(Exercise) Please say how many lines below include the word "Meetings", with nothing beyond the number.

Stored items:

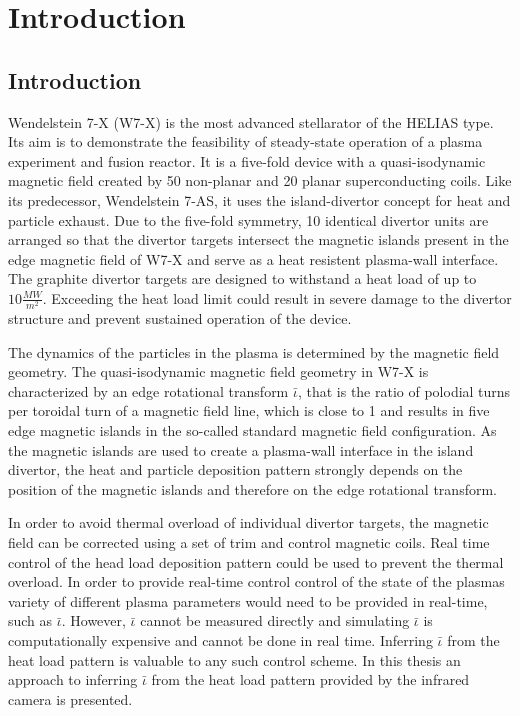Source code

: %
\chapter{Introduction}
\label{sec:intro}

\section{Introduction}
Wendelstein 7-X (W7-X) is the most advanced stellarator of the HELIAS type. Its aim is to demonstrate the feasibility of steady-state operation of a plasma experiment and fusion reactor. It is a five-fold device with a quasi-isodynamic magnetic field created by 50 non-planar and 20 planar superconducting coils. Like its predecessor, Wendelstein 7-AS, it uses the island-divertor concept for heat and particle exhaust. Due to the five-fold symmetry, 10 identical divertor units are arranged so that the divertor targets intersect the magnetic islands present in the edge magnetic field of W7-X and serve as a heat resistent plasma-wall interface. The graphite divertor targets are designed to withstand a heat load of up to $10 \frac{MW}{m^2}$. Exceeding the heat load limit could result in severe damage to the divertor structure and prevent sustained operation of the device.

The dynamics of the particles in the plasma is determined by the magnetic field geometry. The quasi-isodynamic magnetic field geometry in W7-X is characterized by an edge rotational transform $\bar{\iota}$, that is the ratio of polodial turns per toroidal turn of a magnetic field line, which is close to 1 and results in five edge magnetic islands in the so-called standard magnetic field configuration. As the magnetic islands are used to create a plasma-wall interface in the island divertor, the heat and particle deposition pattern strongly depends on the position of the magnetic islands and therefore on the edge rotational transform.

In order to avoid thermal overload of individual divertor targets, the magnetic field can be corrected using a set of trim and control magnetic coils. Real time control of the head load deposition pattern could be used to prevent the thermal overload. In order to provide real-time control control of the state of the plasmas variety of different plasma parameters would need to be provided in real-time, such as $\bar{\iota}$. However, $\bar{\iota}$ cannot be measured directly and simulating $\bar{\iota}$ is computationally expensive and cannot be done in real time. Inferring $\bar{\iota}$ from the heat load pattern is valuable to any such control scheme. In this thesis an approach to inferring $\bar{\iota}$ from the heat load pattern provided by the infrared camera is presented.

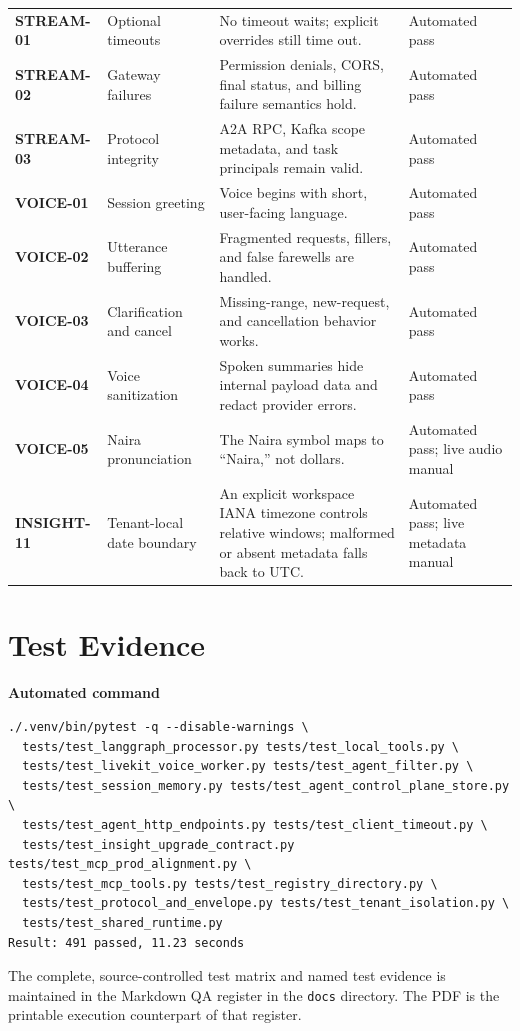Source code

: \documentclass[10pt]{article}
\begin{document}
\begin{longtable}{@{}>{\bfseries\color{navy}}p{}@{\hspace{0.7em}} p{}@{\hspace{0.7em}} p{}@{\hspace{0.7em}} p{}@{}}
STREAM-01 & Optional timeouts & No timeout waits; explicit overrides still time out. & Automated pass \\
STREAM-02 & Gateway failures & Permission denials, CORS, final status, and billing failure semantics hold. & Automated pass \\
STREAM-03 & Protocol integrity & A2A RPC, Kafka scope metadata, and task principals remain valid. & Automated pass \\
VOICE-01 & Session greeting & Voice begins with short, user-facing language. & Automated pass \\
VOICE-02 & Utterance buffering & Fragmented requests, fillers, and false farewells are handled. & Automated pass \\
VOICE-03 & Clarification and cancel & Missing-range, new-request, and cancellation behavior works. & Automated pass \\
VOICE-04 & Voice sanitization & Spoken summaries hide internal payload data and redact provider errors. & Automated pass \\
VOICE-05 & Naira pronunciation & The Naira symbol maps to ``Naira,'' not dollars. & Automated pass; live audio manual \\
INSIGHT-11 & Tenant-local date boundary & An explicit workspace IANA timezone controls relative windows; malformed or absent metadata falls back to UTC. & Automated pass; live metadata manual \\
\bottomrule
\end{longtable}
\normalsize
\clearpage

\section{Test Evidence}
\textbf{Automated command}
\begin{verbatim}
./.venv/bin/pytest -q --disable-warnings \
  tests/test_langgraph_processor.py tests/test_local_tools.py \
  tests/test_livekit_voice_worker.py tests/test_agent_filter.py \
  tests/test_session_memory.py tests/test_agent_control_plane_store.py \
  tests/test_agent_http_endpoints.py tests/test_client_timeout.py \
  tests/test_insight_upgrade_contract.py tests/test_mcp_prod_alignment.py \
  tests/test_mcp_tools.py tests/test_registry_directory.py \
  tests/test_protocol_and_envelope.py tests/test_tenant_isolation.py \
  tests/test_shared_runtime.py
Result: 491 passed, 11.23 seconds
\end{verbatim}

The complete, source-controlled test matrix and named test evidence is maintained in the Markdown QA register in the \texttt{docs} directory. The PDF is the printable execution counterpart of that register.
\end{document}
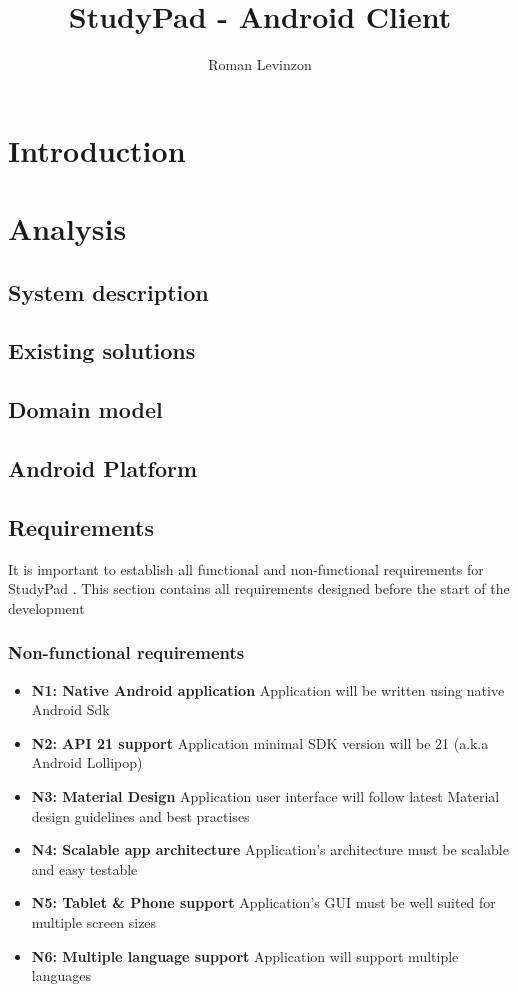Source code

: \documentclass[thesis=B,english]{FITthesis}[2012/10/20]
\title{StudyPad - Android Client}
\author{Roman Levinzon} %
\newcommand{\appname}{StudyPad \space}
\begin{document}

\chapter{Introduction}



\chapter{Analysis}
\section{System description}
\section{Existing solutions}
\section{Domain model}
\section{Android Platform}

\newpage
\section{Requirements}
It is important to establish all functional and non-functional requirements for \appname. This section contains all requirements designed before the start
of the development

\subsection{Non-functional requirements}

\begin{itemize}
  \item \textbf{N1: Native Android application}  Application will be written using native Android Sdk
  \item \textbf{N2: API 21 support} Application minimal SDK version will be 21 (a.k.a Android Lollipop)
  \item \textbf{N3: Material Design} Application user interface will follow latest Material design guidelines and best practises
  \item \textbf{N4: Scalable app architecture} Application's architecture must be scalable and easy testable
  \item \textbf{N5: Tablet \& Phone support} Application's GUI must be well suited for multiple screen sizes
  \item \textbf{N6: Multiple language support} Application will support multiple languages
\end{itemize}
\end{document}
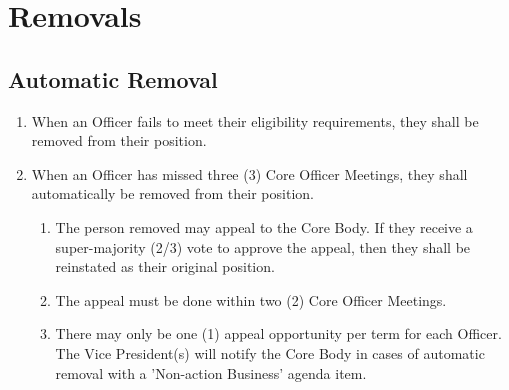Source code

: \documentclass{article}
\newenvironment{li}{
\begin{enumerate}
  \setlength{\itemsep}{1pt}
  \setlength{\parskip}{0pt}
  \setlength{\parsep}{0pt}
}{\end{enumerate}}
\begin{document}
\section{Removals}
\subsection{Automatic Removal}
\begin{li}
\item When an Officer fails to meet their eligibility requirements, they shall be removed from their position.
\item When an Officer has missed three (3) Core Officer Meetings, they shall automatically be removed from their position.
	\begin{li}
	\item The person removed may appeal to the Core Body. If they receive a super-majority (2/3) vote to approve the appeal, then they shall be reinstated as their original position.
	\item The appeal must be done within two (2) Core Officer Meetings.
	\item There may only be one (1) appeal opportunity per term for each Officer. The Vice President(s) will notify the Core Body in cases of automatic removal with a 'Non-action Business' agenda item.
	\end{li}
\end{li}
\end{document}
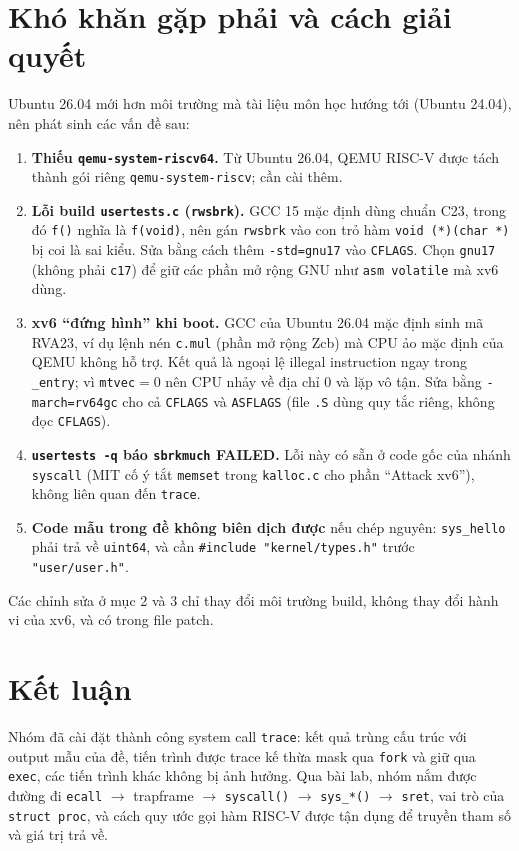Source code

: \documentclass[12pt,a4paper]{article}
\newcommand{\code}[1]{\texttt{#1}}
\begin{document}
\section{Khó khăn gặp phải và cách giải quyết}\label{sec:env}
Ubuntu 26.04 mới hơn môi trường mà tài liệu môn học hướng tới (Ubuntu 24.04), nên phát sinh các vấn đề sau:
\begin{enumerate}
  \item \textbf{Thiếu \code{qemu-system-riscv64}.} Từ Ubuntu 26.04, QEMU RISC-V được tách thành gói riêng \code{qemu-system-riscv}; cần cài thêm.
  \item \textbf{Lỗi build \code{usertests.c} (\code{rwsbrk}).} GCC 15 mặc định dùng chuẩn C23, trong đó \code{f()} nghĩa là \code{f(void)}, nên gán \code{rwsbrk} vào con trỏ hàm \code{void (*)(char *)} bị coi là sai kiểu. Sửa bằng cách thêm \code{-std=gnu17} vào \code{CFLAGS}. Chọn \code{gnu17} (không phải \code{c17}) để giữ các phần mở rộng GNU như \code{asm volatile} mà xv6 dùng.
  \item \textbf{xv6 ``đứng hình'' khi boot.} GCC của Ubuntu 26.04 mặc định sinh mã RVA23, ví dụ lệnh nén \code{c.mul} (phần mở rộng Zcb) mà CPU ảo mặc định của QEMU không hỗ trợ. Kết quả là ngoại lệ illegal instruction ngay trong \code{\_entry}; vì \code{mtvec}$=0$ nên CPU nhảy về địa chỉ 0 và lặp vô tận. Sửa bằng \code{-march=rv64gc} cho cả \code{CFLAGS} và \code{ASFLAGS} (file \code{.S} dùng quy tắc riêng, không đọc \code{CFLAGS}).
  \item \textbf{\code{usertests -q} báo \code{sbrkmuch} FAILED.} Lỗi này có sẵn ở code gốc của nhánh \code{syscall} (MIT cố ý tắt \code{memset} trong \code{kalloc.c} cho phần ``Attack xv6''), không liên quan đến \code{trace}.
  \item \textbf{Code mẫu trong đề không biên dịch được} nếu chép nguyên: \code{sys\_hello} phải trả về \code{uint64}, và cần \code{\#include "kernel/types.h"} trước \code{"user/user.h"}.
\end{enumerate}
Các chỉnh sửa ở mục 2 và 3 chỉ thay đổi môi trường build, không thay đổi hành vi của xv6, và có trong file patch.

\section{Kết luận}
Nhóm đã cài đặt thành công system call \code{trace}: kết quả trùng cấu trúc với output mẫu của đề, tiến trình được trace kế thừa mask qua \code{fork} và giữ qua \code{exec}, các tiến trình khác không bị ảnh hưởng. Qua bài lab, nhóm nắm được đường đi \code{ecall} $\rightarrow$ trapframe $\rightarrow$ \code{syscall()} $\rightarrow$ \code{sys\_*()} $\rightarrow$ \code{sret}, vai trò của \code{struct proc}, và cách quy ước gọi hàm RISC-V được tận dụng để truyền tham số và giá trị trả về.
\end{document}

(Solution to the exercise) 2